## Your objective
With the pictures left out, write out the records verbatim.

━━━━━ Exercise data ━━━━━

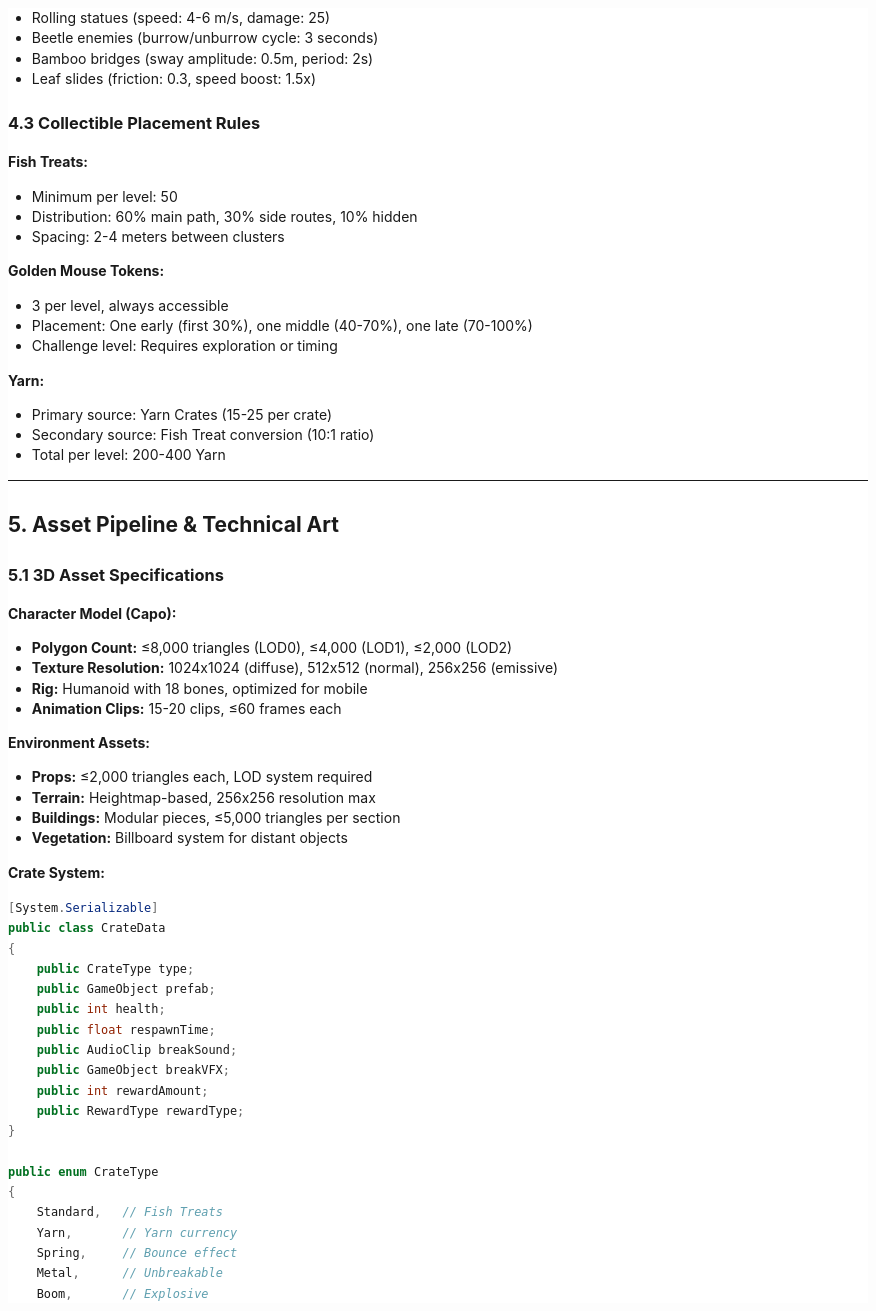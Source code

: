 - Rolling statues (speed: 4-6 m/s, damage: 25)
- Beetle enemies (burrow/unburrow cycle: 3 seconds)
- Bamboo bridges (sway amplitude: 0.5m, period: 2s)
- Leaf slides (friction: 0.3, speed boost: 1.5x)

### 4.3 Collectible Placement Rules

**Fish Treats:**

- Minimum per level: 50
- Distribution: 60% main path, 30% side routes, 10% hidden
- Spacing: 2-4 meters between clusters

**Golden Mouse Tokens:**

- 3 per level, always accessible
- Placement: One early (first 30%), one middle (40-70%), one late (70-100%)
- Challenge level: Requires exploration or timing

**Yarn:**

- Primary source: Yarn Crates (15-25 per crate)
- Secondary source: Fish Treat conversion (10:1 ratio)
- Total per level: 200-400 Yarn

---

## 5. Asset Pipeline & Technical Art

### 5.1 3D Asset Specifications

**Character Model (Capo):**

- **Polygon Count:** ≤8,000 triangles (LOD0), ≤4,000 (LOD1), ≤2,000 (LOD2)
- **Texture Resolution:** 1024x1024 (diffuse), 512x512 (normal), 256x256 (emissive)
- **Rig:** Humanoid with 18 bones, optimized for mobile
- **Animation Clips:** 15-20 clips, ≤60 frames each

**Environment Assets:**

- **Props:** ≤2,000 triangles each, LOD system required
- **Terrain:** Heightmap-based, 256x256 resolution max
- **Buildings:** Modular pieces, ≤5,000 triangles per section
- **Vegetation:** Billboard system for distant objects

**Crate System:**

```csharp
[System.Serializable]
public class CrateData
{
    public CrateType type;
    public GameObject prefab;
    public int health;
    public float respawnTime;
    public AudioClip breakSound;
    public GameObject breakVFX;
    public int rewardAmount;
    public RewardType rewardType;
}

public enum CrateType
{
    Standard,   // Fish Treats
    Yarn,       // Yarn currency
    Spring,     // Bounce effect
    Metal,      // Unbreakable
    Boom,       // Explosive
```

━━━━━

## Final answer
Source code

: - Rolling statues (speed: 4-6 m/s, damage: 25)
- Beetle enemies (burrow/unburrow cycle: 3 seconds)
- Bamboo bridges (sway amplitude: 0.5m, period: 2s)
- Leaf slides (friction: 0.3, speed boost: 1.5x)

### 4.3 Collectible Placement Rules

**Fish Treats:**

- Minimum per level: 50
- Distribution: 60% main path, 30% side routes, 10% hidden
- Spacing: 2-4 meters between clusters

**Golden Mouse Tokens:**

- 3 per level, always accessible
- Placement: One early (first 30%), one middle (40-70%), one late (70-100%)
- Challenge level: Requires exploration or timing

**Yarn:**

- Primary source: Yarn Crates (15-25 per crate)
- Secondary source: Fish Treat conversion (10:1 ratio)
- Total per level: 200-400 Yarn

---

## 5. Asset Pipeline & Technical Art

### 5.1 3D Asset Specifications

**Character Model (Capo):**

- **Polygon Count:** ≤8,000 triangles (LOD0), ≤4,000 (LOD1), ≤2,000 (LOD2)
- **Texture Resolution:** 1024x1024 (diffuse), 512x512 (normal), 256x256 (emissive)
- **Rig:** Humanoid with 18 bones, optimized for mobile
- **Animation Clips:** 15-20 clips, ≤60 frames each

**Environment Assets:**

- **Props:** ≤2,000 triangles each, LOD system required
- **Terrain:** Heightmap-based, 256x256 resolution max
- **Buildings:** Modular pieces, ≤5,000 triangles per section
- **Vegetation:** Billboard system for distant objects

**Crate System:**

```csharp
[System.Serializable]
public class CrateData
{
    public CrateType type;
    public GameObject prefab;
    public int health;
    public float respawnTime;
    public AudioClip breakSound;
    public GameObject breakVFX;
    public int rewardAmount;
    public RewardType rewardType;
}

public enum CrateType
{
    Standard,   // Fish Treats
    Yarn,       // Yarn currency
    Spring,     // Bounce effect
    Metal,      // Unbreakable
    Boom,       // Explosive
```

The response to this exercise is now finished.